Write the entries out again exactly as they stand, but without the pictures.

▸ **Data extract**
"""

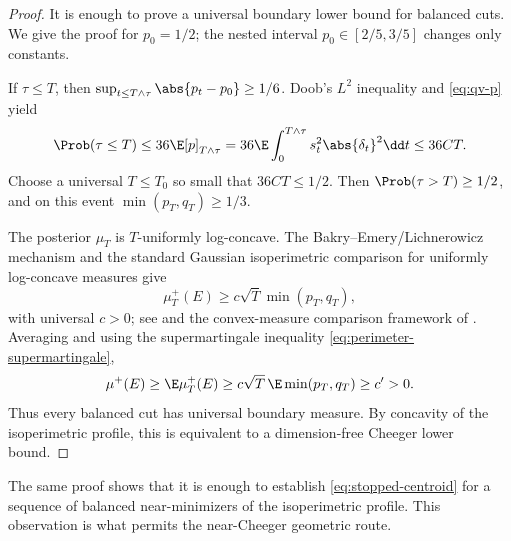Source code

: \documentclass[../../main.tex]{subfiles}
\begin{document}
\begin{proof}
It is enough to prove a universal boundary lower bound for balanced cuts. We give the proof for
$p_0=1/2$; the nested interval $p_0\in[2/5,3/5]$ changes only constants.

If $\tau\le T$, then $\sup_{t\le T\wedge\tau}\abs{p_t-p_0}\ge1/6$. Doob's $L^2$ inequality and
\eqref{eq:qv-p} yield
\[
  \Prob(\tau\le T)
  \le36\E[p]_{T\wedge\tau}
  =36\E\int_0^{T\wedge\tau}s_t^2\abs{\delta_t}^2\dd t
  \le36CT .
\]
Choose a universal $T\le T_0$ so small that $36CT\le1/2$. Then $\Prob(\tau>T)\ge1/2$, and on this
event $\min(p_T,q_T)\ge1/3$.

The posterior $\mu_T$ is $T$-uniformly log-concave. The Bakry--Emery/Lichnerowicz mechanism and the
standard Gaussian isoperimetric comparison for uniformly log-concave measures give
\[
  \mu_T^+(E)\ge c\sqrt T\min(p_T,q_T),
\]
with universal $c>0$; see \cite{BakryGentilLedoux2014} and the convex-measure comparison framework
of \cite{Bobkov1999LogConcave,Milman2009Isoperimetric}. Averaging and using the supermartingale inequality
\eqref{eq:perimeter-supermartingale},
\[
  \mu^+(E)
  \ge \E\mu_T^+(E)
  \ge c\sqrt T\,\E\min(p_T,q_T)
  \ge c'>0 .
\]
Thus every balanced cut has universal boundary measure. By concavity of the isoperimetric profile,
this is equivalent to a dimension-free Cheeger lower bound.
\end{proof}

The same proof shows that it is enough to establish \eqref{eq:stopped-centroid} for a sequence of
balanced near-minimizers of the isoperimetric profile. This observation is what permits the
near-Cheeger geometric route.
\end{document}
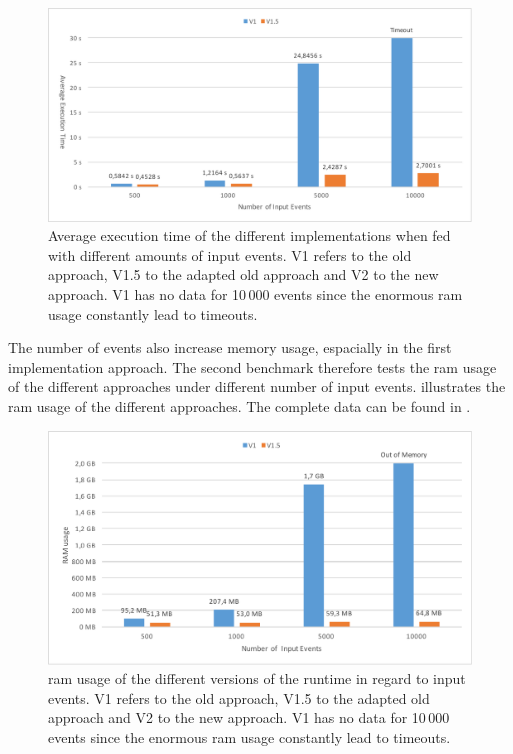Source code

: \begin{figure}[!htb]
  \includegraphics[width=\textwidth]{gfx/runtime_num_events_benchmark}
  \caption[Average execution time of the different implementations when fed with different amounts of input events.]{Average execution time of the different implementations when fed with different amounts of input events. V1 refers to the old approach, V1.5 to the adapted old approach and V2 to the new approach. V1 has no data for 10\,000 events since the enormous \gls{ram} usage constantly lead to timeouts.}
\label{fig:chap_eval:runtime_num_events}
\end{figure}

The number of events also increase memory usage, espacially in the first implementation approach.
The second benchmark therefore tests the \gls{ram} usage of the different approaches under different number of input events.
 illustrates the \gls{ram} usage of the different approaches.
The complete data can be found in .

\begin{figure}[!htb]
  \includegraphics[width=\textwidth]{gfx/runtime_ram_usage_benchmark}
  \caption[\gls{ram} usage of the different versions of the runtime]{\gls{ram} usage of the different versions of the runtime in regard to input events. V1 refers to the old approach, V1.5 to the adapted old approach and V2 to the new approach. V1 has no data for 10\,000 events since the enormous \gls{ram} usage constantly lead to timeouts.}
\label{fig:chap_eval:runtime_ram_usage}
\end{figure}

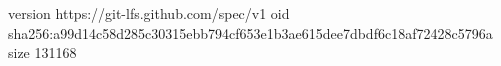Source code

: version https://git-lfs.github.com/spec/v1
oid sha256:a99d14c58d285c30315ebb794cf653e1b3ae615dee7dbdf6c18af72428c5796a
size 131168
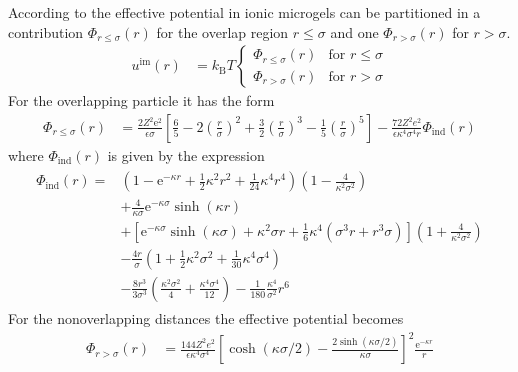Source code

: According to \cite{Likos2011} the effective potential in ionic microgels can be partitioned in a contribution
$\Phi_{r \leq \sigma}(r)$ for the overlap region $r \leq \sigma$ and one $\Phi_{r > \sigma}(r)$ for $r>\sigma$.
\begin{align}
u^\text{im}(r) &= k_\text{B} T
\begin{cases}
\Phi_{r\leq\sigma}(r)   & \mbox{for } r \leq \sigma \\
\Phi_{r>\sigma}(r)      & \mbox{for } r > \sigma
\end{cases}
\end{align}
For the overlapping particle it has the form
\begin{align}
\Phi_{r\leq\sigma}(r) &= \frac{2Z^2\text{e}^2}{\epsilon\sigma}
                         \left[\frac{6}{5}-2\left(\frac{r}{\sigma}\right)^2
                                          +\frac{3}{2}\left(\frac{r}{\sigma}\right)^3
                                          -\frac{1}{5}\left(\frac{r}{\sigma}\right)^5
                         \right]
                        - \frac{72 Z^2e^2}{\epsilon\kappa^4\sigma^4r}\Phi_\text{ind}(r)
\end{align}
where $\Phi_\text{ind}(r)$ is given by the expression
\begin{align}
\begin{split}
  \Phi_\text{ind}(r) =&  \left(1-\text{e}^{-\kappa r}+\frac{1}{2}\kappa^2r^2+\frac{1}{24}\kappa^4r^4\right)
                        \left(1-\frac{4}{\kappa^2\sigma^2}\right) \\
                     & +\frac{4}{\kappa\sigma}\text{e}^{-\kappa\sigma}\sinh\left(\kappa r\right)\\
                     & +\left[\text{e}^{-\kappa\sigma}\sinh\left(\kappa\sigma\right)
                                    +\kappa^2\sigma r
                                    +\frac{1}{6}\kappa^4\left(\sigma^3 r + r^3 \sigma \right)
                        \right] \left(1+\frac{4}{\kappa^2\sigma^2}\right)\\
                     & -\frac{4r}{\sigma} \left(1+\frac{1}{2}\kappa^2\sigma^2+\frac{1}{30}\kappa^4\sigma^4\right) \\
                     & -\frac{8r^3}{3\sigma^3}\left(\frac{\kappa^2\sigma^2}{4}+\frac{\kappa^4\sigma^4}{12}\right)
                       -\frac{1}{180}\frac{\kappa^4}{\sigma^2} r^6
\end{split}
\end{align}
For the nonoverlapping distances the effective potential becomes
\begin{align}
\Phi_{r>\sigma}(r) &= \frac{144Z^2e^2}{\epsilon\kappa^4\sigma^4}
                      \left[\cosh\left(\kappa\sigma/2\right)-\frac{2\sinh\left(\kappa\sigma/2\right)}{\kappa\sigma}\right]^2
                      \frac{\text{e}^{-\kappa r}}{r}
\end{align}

"""

▸ **Expected answer**
Source code

: \documentclass[../../main.tex]{subfiles}
\begin{document}
\begin{proof}
It is enough to prove a universal boundary lower bound for balanced cuts. We give the proof for
$p_0=1/2$; the nested interval $p_0\in[2/5,3/5]$ changes only constants.

If $\tau\le T$, then $\sup_{t\le T\wedge\tau}\abs{p_t-p_0}\ge1/6$. Doob's $L^2$ inequality and
\eqref{eq:qv-p} yield
\[
  \Prob(\tau\le T)
  \le36\E[p]_{T\wedge\tau}
  =36\E\int_0^{T\wedge\tau}s_t^2\abs{\delta_t}^2\dd t
  \le36CT .
\]
Choose a universal $T\le T_0$ so small that $36CT\le1/2$. Then $\Prob(\tau>T)\ge1/2$, and on this
event $\min(p_T,q_T)\ge1/3$.

The posterior $\mu_T$ is $T$-uniformly log-concave. The Bakry--Emery/Lichnerowicz mechanism and the
standard Gaussian isoperimetric comparison for uniformly log-concave measures give
\[
  \mu_T^+(E)\ge c\sqrt T\min(p_T,q_T),
\]
with universal $c>0$; see \cite{BakryGentilLedoux2014} and the convex-measure comparison framework
of \cite{Bobkov1999LogConcave,Milman2009Isoperimetric}. Averaging and using the supermartingale inequality
\eqref{eq:perimeter-supermartingale},
\[
  \mu^+(E)
  \ge \E\mu_T^+(E)
  \ge c\sqrt T\,\E\min(p_T,q_T)
  \ge c'>0 .
\]
Thus every balanced cut has universal boundary measure. By concavity of the isoperimetric profile,
this is equivalent to a dimension-free Cheeger lower bound.
\end{proof}

The same proof shows that it is enough to establish \eqref{eq:stopped-centroid} for a sequence of
balanced near-minimizers of the isoperimetric profile. This observation is what permits the
near-Cheeger geometric route.
\end{document}
Source code

: \begin{figure}[!htb]
  \includegraphics[width=\textwidth]{gfx/runtime_num_events_benchmark}
  \caption[Average execution time of the different implementations when fed with different amounts of input events.]{Average execution time of the different implementations when fed with different amounts of input events. V1 refers to the old approach, V1.5 to the adapted old approach and V2 to the new approach. V1 has no data for 10\,000 events since the enormous \gls{ram} usage constantly lead to timeouts.}
\label{fig:chap_eval:runtime_num_events}
\end{figure}

The number of events also increase memory usage, espacially in the first implementation approach.
The second benchmark therefore tests the \gls{ram} usage of the different approaches under different number of input events.
 illustrates the \gls{ram} usage of the different approaches.
The complete data can be found in .

\begin{figure}[!htb]
  \includegraphics[width=\textwidth]{gfx/runtime_ram_usage_benchmark}
  \caption[\gls{ram} usage of the different versions of the runtime]{\gls{ram} usage of the different versions of the runtime in regard to input events. V1 refers to the old approach, V1.5 to the adapted old approach and V2 to the new approach. V1 has no data for 10\,000 events since the enormous \gls{ram} usage constantly lead to timeouts.}
\label{fig:chap_eval:runtime_ram_usage}
\end{figure}

Source code

: version https://git-lfs.github.com/spec/v1
oid sha256:a99d14c58d285c30315ebb794cf653e1b3ae615dee7dbdf6c18af72428c5796a
size 131168
Source code

: According to \cite{Likos2011} the effective potential in ionic microgels can be partitioned in a contribution
$\Phi_{r \leq \sigma}(r)$ for the overlap region $r \leq \sigma$ and one $\Phi_{r > \sigma}(r)$ for $r>\sigma$.
\begin{align}
u^\text{im}(r) &= k_\text{B} T
\begin{cases}
\Phi_{r\leq\sigma}(r)   & \mbox{for } r \leq \sigma \\
\Phi_{r>\sigma}(r)      & \mbox{for } r > \sigma
\end{cases}
\end{align}
For the overlapping particle it has the form
\begin{align}
\Phi_{r\leq\sigma}(r) &= \frac{2Z^2\text{e}^2}{\epsilon\sigma}
                         \left[\frac{6}{5}-2\left(\frac{r}{\sigma}\right)^2
                                          +\frac{3}{2}\left(\frac{r}{\sigma}\right)^3
                                          -\frac{1}{5}\left(\frac{r}{\sigma}\right)^5
                         \right]
                        - \frac{72 Z^2e^2}{\epsilon\kappa^4\sigma^4r}\Phi_\text{ind}(r)
\end{align}
where $\Phi_\text{ind}(r)$ is given by the expression
\begin{align}
\begin{split}
  \Phi_\text{ind}(r) =&  \left(1-\text{e}^{-\kappa r}+\frac{1}{2}\kappa^2r^2+\frac{1}{24}\kappa^4r^4\right)
                        \left(1-\frac{4}{\kappa^2\sigma^2}\right) \\
                     & +\frac{4}{\kappa\sigma}\text{e}^{-\kappa\sigma}\sinh\left(\kappa r\right)\\
                     & +\left[\text{e}^{-\kappa\sigma}\sinh\left(\kappa\sigma\right)
                                    +\kappa^2\sigma r
                                    +\frac{1}{6}\kappa^4\left(\sigma^3 r + r^3 \sigma \right)
                        \right] \left(1+\frac{4}{\kappa^2\sigma^2}\right)\\
                     & -\frac{4r}{\sigma} \left(1+\frac{1}{2}\kappa^2\sigma^2+\frac{1}{30}\kappa^4\sigma^4\right) \\
                     & -\frac{8r^3}{3\sigma^3}\left(\frac{\kappa^2\sigma^2}{4}+\frac{\kappa^4\sigma^4}{12}\right)
                       -\frac{1}{180}\frac{\kappa^4}{\sigma^2} r^6
\end{split}
\end{align}
For the nonoverlapping distances the effective potential becomes
\begin{align}
\Phi_{r>\sigma}(r) &= \frac{144Z^2e^2}{\epsilon\kappa^4\sigma^4}
                      \left[\cosh\left(\kappa\sigma/2\right)-\frac{2\sinh\left(\kappa\sigma/2\right)}{\kappa\sigma}\right]^2
                      \frac{\text{e}^{-\kappa r}}{r}
\end{align}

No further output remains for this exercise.